Dated:  November 8, 1999

                                        TELXON CORPORATION

                                        By:   /s/ John W. Paxton, Sr.
                                             -----------------------------------

                                        Name: John W. Paxton, Sr.
                                              ----------------------------------

                                        Title: Chairman and CEO
                                               ---------------------------------

                                        Shares beneficially owned:

                                        4,994,262 shares of Company Common Stock

<PAGE>   11
                        JOINDER TO STOCKHOLDER AGREEMENT
                       (THE RETAIL TECHNOLOGY GROUP, INC.)

         THIS JOINDER TO STOCKHOLDER AGREEMENT is made as of November 8, 1999,
by The Retail Technology Group, Inc. ("Assignee"), a wholly-owned subsidiary of
Telxon Corporation ("Assignor"), with respect to the Stockholder Agreement (the
"Stockholder Agreement"), dated as of November 8, 1999, between Cisco Systems,
Inc., a California corporation ("Parent"), Osprey Acquisition Corporation, a
Delaware corporation and wholly-owned subsidiary of Parent ("Merger Sub"), and
Assignor.

                                    RECITALS:

         WHEREAS, pursuant to an Agreement and Plan of Merger and Reorganization
(such agreement, as it may be amended or restated, is hereinafter referred to as
the "Reorganization Agreement"), dated as of November 8, 1999, by and among
Parent, Merger Sub, and Aironet Wireless Communications, Inc., a corporation
existing under the laws of Delaware ("Company"), Parent has agreed to acquire
the outstanding securities of Company pursuant to a statutory merger of Merger
Sub with and into Company (the "Merger") effected in part through the conversion
of each outstanding share of capital stock of Company (the "Company Capital
Stock"), into shares of common stock of Parent (the "Parent Shares") at the rate
set forth in the Reorganization Agreement (the "Transaction");

         WHEREAS, in order to induce Parent to enter into the Transaction,
Company has agreed to use its best efforts to solicit the proxy of certain
stockholders of Company on behalf of Parent, and to cause certain stockholders
of Company to execute and deliver Stockholder Agreements to Parent;

         WHEREAS, as of the time of the entry of the parties into the
Reorganization Agreement, Assignor owned of record 4,994,262 shares of the
outstanding Company Capital Stock (the "Shares");

         WHEREAS, in order to induce Parent to enter into the Transaction,
Assignor entered into the Stockholder Agreement, under which Assignor, among
other things, agreed not to transfer or otherwise dispose of any of the Shares,
or any other shares of Company Capital Stock acquired by such stockholder prior
to the Expiration Date (as defined in Section 1.1 of the Stockholder Agreement),
and also agreed to vote the Shares and any other such shares of Company Capital
Stock so as to facilitate consummation of the Transaction;

         WHEREAS, Section 9.2 of the Stockholder Agreement permits Assignor to
assign the Shares to a wholly-owned subsidiary of Assignor without the necessity
of obtaining the consent generally required to be obtained under the terms of
said Section 9.2 from the other parties to the Stockholder Agreement, provided
that the assignee subsidiary agrees in writing to be bound by the terms of the
Stockholder Agreement with the same force and effect as if it were Assignor and
executes and delivers to Parent an Irrevocable Proxy in substantially the same
form as executed by Assignor pursuant to the Stockholder Agreement; and

<PAGE>   12

         WHEREAS, Assignor desires to assign the Shares to Assignee as permitted
by Section 9.2 of the Stockholder Agreement.

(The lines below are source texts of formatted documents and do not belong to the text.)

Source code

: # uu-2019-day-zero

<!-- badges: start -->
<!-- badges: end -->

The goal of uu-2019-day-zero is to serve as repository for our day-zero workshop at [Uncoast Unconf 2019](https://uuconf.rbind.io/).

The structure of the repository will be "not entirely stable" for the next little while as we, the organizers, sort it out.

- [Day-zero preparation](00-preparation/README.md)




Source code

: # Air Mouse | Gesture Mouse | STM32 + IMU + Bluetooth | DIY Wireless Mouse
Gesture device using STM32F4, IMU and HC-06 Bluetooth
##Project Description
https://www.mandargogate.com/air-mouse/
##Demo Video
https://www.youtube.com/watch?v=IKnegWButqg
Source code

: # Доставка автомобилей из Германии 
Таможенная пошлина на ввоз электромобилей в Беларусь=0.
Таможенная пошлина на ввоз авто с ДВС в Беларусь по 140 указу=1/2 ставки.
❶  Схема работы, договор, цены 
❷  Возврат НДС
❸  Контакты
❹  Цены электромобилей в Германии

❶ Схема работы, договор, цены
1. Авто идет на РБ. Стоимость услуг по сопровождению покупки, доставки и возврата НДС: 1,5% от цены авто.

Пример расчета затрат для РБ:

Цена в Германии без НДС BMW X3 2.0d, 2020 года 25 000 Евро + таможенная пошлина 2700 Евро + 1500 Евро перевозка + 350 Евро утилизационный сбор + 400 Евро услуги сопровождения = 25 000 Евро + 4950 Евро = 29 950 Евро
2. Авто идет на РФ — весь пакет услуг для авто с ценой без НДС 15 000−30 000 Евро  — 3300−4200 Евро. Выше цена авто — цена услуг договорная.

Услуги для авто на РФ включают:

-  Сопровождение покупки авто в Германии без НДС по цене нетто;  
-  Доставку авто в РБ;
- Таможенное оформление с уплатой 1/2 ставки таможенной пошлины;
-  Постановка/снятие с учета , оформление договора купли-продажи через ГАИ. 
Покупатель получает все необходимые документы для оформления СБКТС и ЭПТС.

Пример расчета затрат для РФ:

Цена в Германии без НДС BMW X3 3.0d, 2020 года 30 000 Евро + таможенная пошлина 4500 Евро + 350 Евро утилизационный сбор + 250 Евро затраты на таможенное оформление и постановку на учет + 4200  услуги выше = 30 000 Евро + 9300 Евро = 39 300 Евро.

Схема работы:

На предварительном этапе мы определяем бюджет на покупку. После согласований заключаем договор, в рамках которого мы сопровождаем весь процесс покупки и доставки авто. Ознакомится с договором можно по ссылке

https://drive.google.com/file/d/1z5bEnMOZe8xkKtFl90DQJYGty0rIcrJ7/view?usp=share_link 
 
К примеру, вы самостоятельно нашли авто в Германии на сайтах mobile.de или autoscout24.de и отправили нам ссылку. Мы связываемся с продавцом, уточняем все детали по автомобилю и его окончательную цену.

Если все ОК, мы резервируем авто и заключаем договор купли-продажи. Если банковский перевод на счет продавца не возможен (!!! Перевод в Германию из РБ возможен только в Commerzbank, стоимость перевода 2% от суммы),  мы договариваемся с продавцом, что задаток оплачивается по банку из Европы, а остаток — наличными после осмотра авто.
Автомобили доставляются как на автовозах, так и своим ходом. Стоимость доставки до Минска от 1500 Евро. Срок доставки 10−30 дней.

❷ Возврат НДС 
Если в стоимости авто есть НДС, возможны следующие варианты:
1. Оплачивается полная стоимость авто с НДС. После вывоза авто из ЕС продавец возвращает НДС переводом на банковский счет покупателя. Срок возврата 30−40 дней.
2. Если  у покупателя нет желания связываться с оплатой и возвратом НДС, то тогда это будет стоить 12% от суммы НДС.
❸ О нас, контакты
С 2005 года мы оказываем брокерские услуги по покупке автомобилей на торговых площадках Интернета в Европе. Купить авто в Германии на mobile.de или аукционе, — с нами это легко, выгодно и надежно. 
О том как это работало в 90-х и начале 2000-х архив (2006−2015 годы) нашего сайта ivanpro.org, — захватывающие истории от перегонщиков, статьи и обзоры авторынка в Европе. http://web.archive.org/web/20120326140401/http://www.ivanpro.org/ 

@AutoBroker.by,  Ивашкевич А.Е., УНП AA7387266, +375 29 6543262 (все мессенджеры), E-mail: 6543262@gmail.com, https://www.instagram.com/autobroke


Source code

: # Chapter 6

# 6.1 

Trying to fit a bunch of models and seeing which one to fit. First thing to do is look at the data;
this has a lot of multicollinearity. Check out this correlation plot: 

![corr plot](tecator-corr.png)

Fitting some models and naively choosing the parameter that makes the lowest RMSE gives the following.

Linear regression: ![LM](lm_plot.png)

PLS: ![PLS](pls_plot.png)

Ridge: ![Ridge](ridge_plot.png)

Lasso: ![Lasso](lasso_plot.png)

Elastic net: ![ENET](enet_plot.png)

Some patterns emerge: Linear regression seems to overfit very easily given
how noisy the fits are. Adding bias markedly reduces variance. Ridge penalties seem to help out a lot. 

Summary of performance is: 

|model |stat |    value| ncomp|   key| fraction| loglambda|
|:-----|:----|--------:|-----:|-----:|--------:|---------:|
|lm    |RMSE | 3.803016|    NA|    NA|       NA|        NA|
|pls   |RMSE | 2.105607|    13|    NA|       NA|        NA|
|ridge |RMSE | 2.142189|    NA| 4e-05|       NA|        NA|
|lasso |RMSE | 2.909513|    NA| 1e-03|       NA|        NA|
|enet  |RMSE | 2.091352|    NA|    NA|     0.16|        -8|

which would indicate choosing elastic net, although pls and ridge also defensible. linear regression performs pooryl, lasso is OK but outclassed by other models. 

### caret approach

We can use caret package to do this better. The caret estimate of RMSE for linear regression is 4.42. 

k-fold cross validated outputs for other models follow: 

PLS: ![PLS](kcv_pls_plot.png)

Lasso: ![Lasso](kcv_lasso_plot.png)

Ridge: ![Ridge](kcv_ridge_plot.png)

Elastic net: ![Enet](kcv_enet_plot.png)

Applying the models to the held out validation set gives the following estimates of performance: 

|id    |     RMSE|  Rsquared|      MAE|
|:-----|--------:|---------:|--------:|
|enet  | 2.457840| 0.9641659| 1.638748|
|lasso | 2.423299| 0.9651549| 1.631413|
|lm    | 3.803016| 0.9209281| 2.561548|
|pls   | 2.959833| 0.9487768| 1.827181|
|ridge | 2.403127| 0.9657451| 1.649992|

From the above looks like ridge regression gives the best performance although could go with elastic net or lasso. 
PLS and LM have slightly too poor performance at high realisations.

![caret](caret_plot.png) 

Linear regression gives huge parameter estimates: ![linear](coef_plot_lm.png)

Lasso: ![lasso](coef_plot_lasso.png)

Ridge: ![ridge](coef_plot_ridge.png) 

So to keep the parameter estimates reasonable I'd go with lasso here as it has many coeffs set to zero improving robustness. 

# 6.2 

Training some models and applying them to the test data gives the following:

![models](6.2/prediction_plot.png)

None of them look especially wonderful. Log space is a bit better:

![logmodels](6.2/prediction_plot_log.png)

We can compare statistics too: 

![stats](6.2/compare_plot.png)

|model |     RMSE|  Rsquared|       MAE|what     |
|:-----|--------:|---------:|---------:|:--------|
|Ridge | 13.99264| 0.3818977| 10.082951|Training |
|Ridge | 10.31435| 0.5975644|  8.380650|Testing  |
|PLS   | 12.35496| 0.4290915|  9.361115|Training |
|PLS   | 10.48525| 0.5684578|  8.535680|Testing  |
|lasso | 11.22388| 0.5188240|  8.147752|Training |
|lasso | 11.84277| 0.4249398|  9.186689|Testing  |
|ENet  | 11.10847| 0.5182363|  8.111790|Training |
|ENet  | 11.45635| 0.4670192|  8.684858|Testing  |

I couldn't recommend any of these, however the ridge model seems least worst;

         NOW, THEREFORE, in satisfaction of the requirements of Section 9.2 of
the Stockholder Agreement in order to permit the transfer of the Shares to
Assignee without the necessity of obtaining the consent of the other parties to
the Stockholder Agreement to such transfer, Assignee agrees as follows:

         1.    Assignee shall be bound by the terms of the Stockholder Agreement
with the same force and effect as if it were Assignor.

         2.    Assignee agrees to execute and deliver, and contemporaneously is
delivering, a duly executed Irrevocable Proxy in substantially the same form as
executed by Assignor pursuant to the Stockholder Agreement.

         IN WITNESS WHEREOF, the parties have caused this Joinder to Stockholder
Agreement to be executed as of the date first above written.

                                            ASSIGNEE:

                                            THE RETAIL TECHNOLOGY
                                               GROUP, INC.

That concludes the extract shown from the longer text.